Voici ce que le Comité des droits de l’homme des Nations Unies a demandé au gouvernement burkinabé le 5 avril dernier :

« - la famille de Thomas Sankara a le droit de connaître les circonstances de sa mort

- le comité rappelle que toute plainte contre les actes prohibés à l’article 7 dudit Pacte (qui dit que « nul ne sera soumis à la torture ni à des peines ou traitements cruels, inhumains ou dégradants... ), que le Burkina a d’ailleurs ratifié, doit faire l’objet d’enquêtes rapides et impartiales des autorités compétentes

- le comité estime également que le Burkina Faso a violé l’article 9 du Pacte. Pour leur sécurité, Madame Sankara et ses enfants ont eu raison d’avoir quitté le Burkina Faso

- le comité considère que le refus de mener une enquête sur la mort de Thomas Sankara, la non-reconnaissance officielle du lieu de sa dépouille et la non ratification de l’acte de décès, constituent un traitement inhumain et contraire à l’article 7 du Pacte

- le comité estime aussi que le Burkina Faso n’a pas respecté les principes sacrés et fondamentaux qui garantissent l’égalité, l’impartialité, l’équité devant les tribunaux

- le comité condamne les violations faites en raison de l’opinion politique

- le comité considère que, contrairement aux arguments du Burkina Faso, aucune prescription ne saurait rendre caduque l’action devant le juge militaire ».

Le constat est clair : le Comité a fait droit à l’essentiel des demandes de la famille Thomas Sankara.

LA REPONSE DU GOUVERNEMENT

Premièrement, sur la reconnaissance officielle du lieu de sépulture de Thomas Sankara, le gouvernement a dit que bien que celui-ci soit connu de notoriété publique et qu’il ait déjà élevé Thomas Sankara au rang de héros national, il est prêt à « indiquer officiellement à Madame Mariam SANKARA et à ses enfants la tombe de Thomas SANKARA qui se trouve au sein du cimetière de Dagnoin, au secteur 29 de Ouagadougou ». Il va même au-delà en annonçant la construction d’un Mausolée sur sa tombe.

Deuxièmement, sur le certificat de décès, un jugement supplétif d’acte de décès a été établi et joint en annexe à sa réponse.

Troisièmement, il affirme qu’il engagera la procédure de liquidation de la pension militaire de Thomas Sankara, après quoi le produit sera mis « à la disposition de la famille SANKARA auprès de la Caisse autonome de retraite des fonctionnaires (CARFO) ».

Quatrièmement, sur les mesures d’indemnisation, il annonce que dans le cadre du Fonds mis en place suite à la Journée nationale de pardon le 30 mars 2001, 43.445.000 fcfa ont été prévus pour Mariam Sankara et ses deux enfants.

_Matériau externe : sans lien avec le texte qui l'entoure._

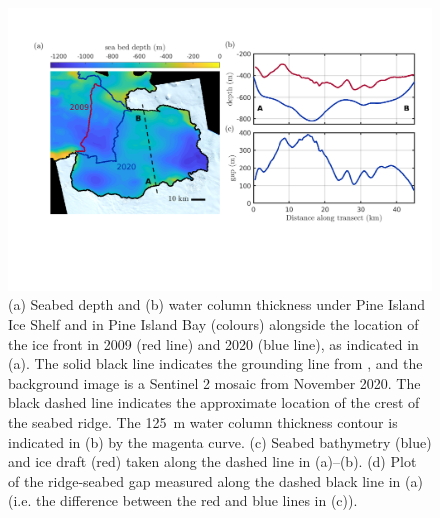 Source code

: \documentclass[draft]{agujournal2019}
\begin{document}
\begin{figure}
    \centering
    \includegraphics[width = \textwidth]{../make_figures/plots/figure1_cropped.pdf}
    \caption{(a) Seabed depth and (b) water column thickness under Pine Island Ice Shelf and in Pine Island Bay (colours) alongside the location of the ice front in 2009 (red line) and 2020 (blue line), as indicated in (a). The solid black line indicates the grounding line from , and the background image is a Sentinel 2 mosaic from November 2020. The black dashed line indicates the approximate location of the crest of the seabed ridge. The 125~m  water column thickness contour is indicated in (b) by the magenta curve.  (c) Seabed bathymetry (blue) and ice draft (red) taken along the dashed line in (a)--(b). (d) Plot of the ridge-seabed gap measured along the dashed black line in (a) (i.e. the difference between the red and blue lines in (c)). }
    \label{fig:figure1}
\end{figure}
\end{document}
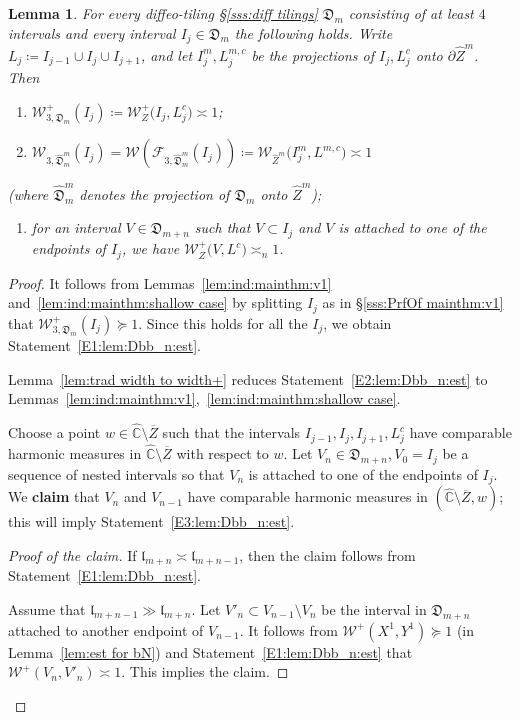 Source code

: \documentclass{amsart}
\newcommand{\1}{{\mathbb 1 }}
\newcommand{\Fam}{{\mathcal F}}
\newcommand{\Width}{{\mathcal W}}
\newcommand{\wZ}{{\widehat Z}}
\newcommand{\length}{{\mathfrak l}}
\newcommand{\wC}{\widehat{\mathbb{C}}}
\newcommand{\Dbb}{{\mathfrak{D}}}
\newtheorem{lem}[thm]{Lemma}
\theoremstyle{remark}
\numberwithin{equation}{section}
\theoremstyle{definition}
\begin{document}
\begin{lem}
\label{lem:Dbb_n:est}
 For every diffeo-tiling \S\ref{sss:diff tilings} $\Dbb_m$ consisting of at least $4$ intervals and every interval $I_j\in \Dbb_m$ the following holds. Write $L_j\coloneqq  I_{j-1} \cup I_j\cup I_{j+1}$, and let $ I^m_j,  L^{m,c}_j $ be the projections of $I_j, L_j^c$ onto $\partial \wZ^m$. Then
 \begin{enumerate}[label=\text{(\Roman*)},font=\normalfont,leftmargin=*]
 \item \label{E1:lem:Dbb_n:est} $\Width^+_{3,\Dbb_m}(I_j)\coloneqq \Width_Z^+\big(I_j, L_j^c\big)\asymp 1$;
 \item \label{E2:lem:Dbb_n:est} $\Width_{3,\widehat \Dbb^m_m}(I_j)=\Width\left(\Fam_{3,\widehat \Dbb^m_m}(I_j)\right)\coloneqq \Width_{\wZ^{m}}\big( I^m_j,  L^{m,c} \big)\asymp 1$
 \end{enumerate}
(where $\widehat \Dbb^m_m$ denotes the projection of $\Dbb_m$ onto $\wZ^m$);
 \begin{enumerate}[label=\text{(\Roman*)},start=3,font=\normalfont,leftmargin=*]
\item \label{E3:lem:Dbb_n:est}  for an interval $V\in \Dbb_{m+n}$ such that $V\subset I_j$ and $V$ is attached to one of the endpoints of $I_j$, we have $\Width_Z^+\big(V, L^c \big)\asymp_n 1$.
\end{enumerate}
\end{lem}
\begin{proof}
It follows from Lemmas~\ref{lem:ind:mainthm:v1} and~\ref{lem:ind:mainthm:shallow case} by splitting $I_j$ as in \S\ref{sss:PrfOf mainthm:v1} that $\Width^+_{3,\Dbb_m}(I_j)\succeq  1$. Since this holds for all the $I_j$, we obtain Statement~\ref{E1:lem:Dbb_n:est}.  

Lemma~\ref{lem:trad width to width+} reduces Statement~\ref{E2:lem:Dbb_n:est} to Lemmas~\ref{lem:ind:mainthm:v1},~\ref{lem:ind:mainthm:shallow case}. 

Choose a point $w\in \wC\setminus \overline Z$ such that the intervals $I_{j-1},I_j, I_{j+1}, L_j^c$ have comparable harmonic measures in $\wC\setminus \overline Z$ with respect to $w$. Let $V_{n}\in \Dbb_{m+n}, V_0=I_j$ be a sequence of nested intervals so that $V_{n}$ is attached to one of the endpoints of $I_j$. We {\bf claim} that $V_n$ and $V_{n-1}$ have comparable harmonic measures in $(\wC\setminus \overline Z, w)$; this will imply Statement~\ref{E3:lem:Dbb_n:est}.
\begin{proof}[Proof of the claim]
If $\length_{m+n}\asymp \length_{m+n-1}$, then the claim follows from Statement~\ref{E1:lem:Dbb_n:est}. 

Assume that $\length_{m+n-1}\gg \length_
{m+n}$. Let $V'_n\subset V_{n-1}\setminus V_n$ be the interval in $\Dbb_{m+n}$ attached to another endpoint of $V_{n-1}$. It follows from $\Width^+(X^1,Y^1)\succeq 1$ (in Lemma~\ref{lem:est for bN}) and Statement~\ref{E1:lem:Dbb_n:est} that $\Width^+(V_n,V'_n)\asymp 1$. This implies the claim.
\end{proof}
\end{proof}
\end{document}
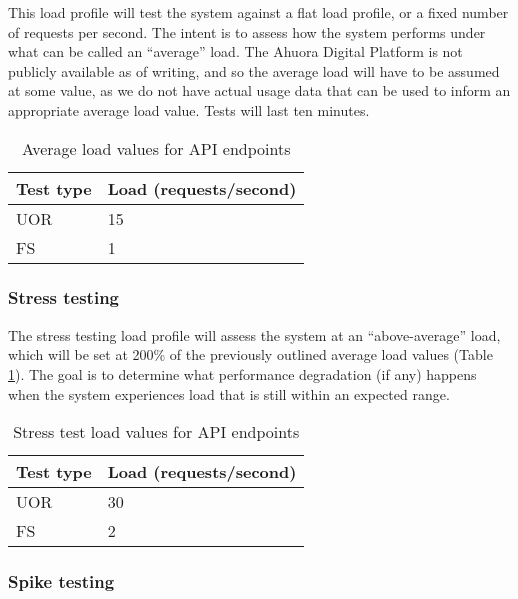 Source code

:This load profile will test the system against a flat load profile, or a fixed number of requests per second. The intent is to assess how the system performs under what can be called an ``average'' load. The Ahuora Digital Platform is not publicly available as of writing, and so the average load will have to be assumed at some value, as we do not have actual usage data that can be used to inform an appropriate average load value. Tests will last ten minutes.

\begin{table}[h]
    \centering
    \begin{tabularx}{\textwidth}{|X|X|}
        \hline
        \textbf{Test type} & \textbf{Load (requests/second)}  \\ \hline
        UOR & 15 \\ \hline
        FS & 1 \\ \hline
    \end{tabularx}
    \caption{Average load values for API endpoints}
    \label{table:test-average-load-plan}
\end{table}

\subsubsection{Stress testing}

The stress testing load profile will assess the system at an ``above-average'' load, which will be set at 200\% of the previously outlined average load values (Table \ref{table:test-average-load-plan}). The goal is to determine what performance degradation (if any) happens when the system experiences load that is still within an expected range.

\begin{table}[h]
    \centering
    \begin{tabularx}{\textwidth}{|X|X|}
        \hline
        \textbf{Test type} & \textbf{Load (requests/second)}  \\ \hline
        UOR & 30 \\ \hline
        FS & 2 \\ \hline
    \end{tabularx}
    \caption{Stress test load values for API endpoints}
    \label{table:test-stress-load-plan}
\end{table}

\subsubsection{Spike testing}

Cinquièmement, sur les mesures de publication des constatations, il révèle les dispositions prises à cet effet et renvoie pour vérification notamment aux sites Internet des Ministères.

Le constat est ici également limpide : le Gouvernement rejette l’essentiel des demandes de la famille comme les recommandations du comité.

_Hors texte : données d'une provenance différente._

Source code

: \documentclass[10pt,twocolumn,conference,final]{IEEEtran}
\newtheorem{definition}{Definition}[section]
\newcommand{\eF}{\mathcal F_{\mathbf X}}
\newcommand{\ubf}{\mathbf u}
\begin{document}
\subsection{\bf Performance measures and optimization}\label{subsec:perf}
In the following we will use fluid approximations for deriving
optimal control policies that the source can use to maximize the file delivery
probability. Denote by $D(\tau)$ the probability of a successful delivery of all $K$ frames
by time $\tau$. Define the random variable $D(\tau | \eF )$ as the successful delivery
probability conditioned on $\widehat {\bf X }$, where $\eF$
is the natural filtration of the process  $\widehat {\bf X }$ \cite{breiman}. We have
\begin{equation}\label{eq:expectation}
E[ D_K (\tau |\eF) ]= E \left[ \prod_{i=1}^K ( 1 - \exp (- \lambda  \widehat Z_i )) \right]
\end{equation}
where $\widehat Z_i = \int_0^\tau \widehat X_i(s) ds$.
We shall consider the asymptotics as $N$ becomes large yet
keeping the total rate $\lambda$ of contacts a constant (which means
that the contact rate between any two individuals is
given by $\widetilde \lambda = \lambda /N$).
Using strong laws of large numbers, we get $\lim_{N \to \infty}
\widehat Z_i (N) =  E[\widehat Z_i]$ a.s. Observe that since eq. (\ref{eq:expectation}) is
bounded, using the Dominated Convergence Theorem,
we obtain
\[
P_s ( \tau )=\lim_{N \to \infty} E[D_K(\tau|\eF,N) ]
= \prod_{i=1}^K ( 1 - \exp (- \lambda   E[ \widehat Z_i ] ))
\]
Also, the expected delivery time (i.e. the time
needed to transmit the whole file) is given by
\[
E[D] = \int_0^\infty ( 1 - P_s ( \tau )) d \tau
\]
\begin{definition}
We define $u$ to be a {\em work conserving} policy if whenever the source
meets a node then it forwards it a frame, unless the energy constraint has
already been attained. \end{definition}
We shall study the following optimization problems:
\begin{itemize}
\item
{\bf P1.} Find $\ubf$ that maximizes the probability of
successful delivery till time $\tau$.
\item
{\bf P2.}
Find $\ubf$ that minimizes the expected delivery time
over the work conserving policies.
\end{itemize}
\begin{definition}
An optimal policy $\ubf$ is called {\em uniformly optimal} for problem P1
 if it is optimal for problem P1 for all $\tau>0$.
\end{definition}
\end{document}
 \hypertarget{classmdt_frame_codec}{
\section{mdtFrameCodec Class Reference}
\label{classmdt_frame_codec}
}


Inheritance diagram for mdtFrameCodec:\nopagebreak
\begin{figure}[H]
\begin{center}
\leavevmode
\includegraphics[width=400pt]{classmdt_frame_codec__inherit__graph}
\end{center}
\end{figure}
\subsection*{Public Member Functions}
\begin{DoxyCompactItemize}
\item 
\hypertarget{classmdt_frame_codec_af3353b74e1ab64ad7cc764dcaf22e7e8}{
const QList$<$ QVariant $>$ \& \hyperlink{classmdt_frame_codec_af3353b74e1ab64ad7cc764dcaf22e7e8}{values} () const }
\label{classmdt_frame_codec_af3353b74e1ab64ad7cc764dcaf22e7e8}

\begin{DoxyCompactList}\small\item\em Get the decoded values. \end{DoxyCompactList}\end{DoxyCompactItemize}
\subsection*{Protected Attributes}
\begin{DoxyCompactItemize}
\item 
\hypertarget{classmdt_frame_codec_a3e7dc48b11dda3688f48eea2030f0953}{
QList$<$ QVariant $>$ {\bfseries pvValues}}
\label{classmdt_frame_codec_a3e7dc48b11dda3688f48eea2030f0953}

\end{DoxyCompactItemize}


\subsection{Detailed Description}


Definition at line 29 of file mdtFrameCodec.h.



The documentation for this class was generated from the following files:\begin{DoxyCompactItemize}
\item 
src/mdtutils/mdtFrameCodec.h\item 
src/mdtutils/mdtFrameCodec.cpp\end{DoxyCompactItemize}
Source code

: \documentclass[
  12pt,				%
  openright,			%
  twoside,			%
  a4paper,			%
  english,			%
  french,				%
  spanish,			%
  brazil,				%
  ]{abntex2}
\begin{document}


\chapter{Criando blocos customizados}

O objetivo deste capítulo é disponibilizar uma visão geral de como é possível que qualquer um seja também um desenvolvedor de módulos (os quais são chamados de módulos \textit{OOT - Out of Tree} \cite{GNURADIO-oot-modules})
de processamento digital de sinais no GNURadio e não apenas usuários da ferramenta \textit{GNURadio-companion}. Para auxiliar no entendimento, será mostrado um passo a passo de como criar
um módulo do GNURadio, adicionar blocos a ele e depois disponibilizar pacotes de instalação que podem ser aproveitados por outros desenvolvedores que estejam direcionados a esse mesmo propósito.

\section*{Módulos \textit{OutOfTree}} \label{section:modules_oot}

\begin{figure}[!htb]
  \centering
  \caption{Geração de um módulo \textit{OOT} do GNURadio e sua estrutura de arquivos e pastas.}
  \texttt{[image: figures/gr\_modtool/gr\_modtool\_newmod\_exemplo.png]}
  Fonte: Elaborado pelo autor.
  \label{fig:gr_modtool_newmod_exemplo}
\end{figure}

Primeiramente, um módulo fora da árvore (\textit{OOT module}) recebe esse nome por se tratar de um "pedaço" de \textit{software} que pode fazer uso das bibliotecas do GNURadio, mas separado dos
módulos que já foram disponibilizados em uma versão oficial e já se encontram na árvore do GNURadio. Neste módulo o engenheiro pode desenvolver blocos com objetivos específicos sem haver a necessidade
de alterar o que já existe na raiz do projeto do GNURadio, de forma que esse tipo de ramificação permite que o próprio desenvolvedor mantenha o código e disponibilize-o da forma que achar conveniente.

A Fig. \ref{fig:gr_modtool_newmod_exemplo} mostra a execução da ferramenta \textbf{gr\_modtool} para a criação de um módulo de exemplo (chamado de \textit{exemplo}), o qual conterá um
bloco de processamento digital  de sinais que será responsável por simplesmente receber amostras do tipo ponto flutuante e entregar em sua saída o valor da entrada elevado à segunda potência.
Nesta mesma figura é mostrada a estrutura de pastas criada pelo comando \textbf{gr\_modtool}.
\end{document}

LA REACTION DE LA FAMILLE ET DE SES AVOCATS

- La famille met d’abord directement en cause les magistrats M.A. Traoré et Adama Sagnon qui ont refusé de saisir le tribunal militaire contrairement aux déclarations du Comité : « ... aucune prescription ne saurait rendre caduque l’action devant le juge militaire, et dès lors la non-dénonciation de l’affaire auprès du Ministre de la défense revient au Procureur, seul habilité à le faire ».

Les avocats mettent ici en cause personnellement les magistrats suscités, estimant qu’ils poursuivent dans le délit qu’il est leur reproché en refusant d’ouvrir l’enquête.

Au passage, les ayant droits démontent la prescription que la partie gouvernementale invoque pour éteindre le dossier : « en droit international aucun État partie ne peut invoquer ses lois internes pour justifier de faillir à ses obligations au Pacte. L’article 27 de la Convention de Vienne sur la Loi des Traités est clair sur ce point ».

- Les ayant droits et leurs conseils relèvent ensuite à travers les commentaires du gouvernement une propension à se complaire dans le faux. La critique ici concerne en premier le faux certificat de décès, rectifié à la sauvette en dehors de toute procédure judiciaire : « À l’insu de Mariam Sankara et de ses fils - et des membres du Comité des droits de l’homme - le Burkina Faso a entrepris des procédures clandestines ex parte au Burkina Faso pour modifier unilatéralement le certificat de décès falsifié de Thomas Sankara en date du 17 janvier 1988. Ces procédures ex parte ont résulté en une “décision” secrète confectionnée le 7 mars 2006, avant que le Comité pour les droits de l’homme ne siège à sa quatre-vingt-sixième session (des 13 au 31 mars 2006) pour délibérer et émettre ses Constatations sur le fond dans la communication n° 1159/2003.

Les victimes et leurs procureurs n’ont appris l’existence de ces procédures clandestines que lorsque les commentaires du Burkina Faso, en date du 30 juin 2006, ont été produits comme l’atteste l’Annexe 1 en la présente. Les faits sur lesquels se fondent les autorités du Burkina Faso et sur lesquels ils basent leur “décision” du 7 mars 2006 sont inconnus. Le Burkina Faso n’a divulgué aucune information, preuve directe ou expertise scientifique se rapportant à la “décision” du 7 mars 2006 ».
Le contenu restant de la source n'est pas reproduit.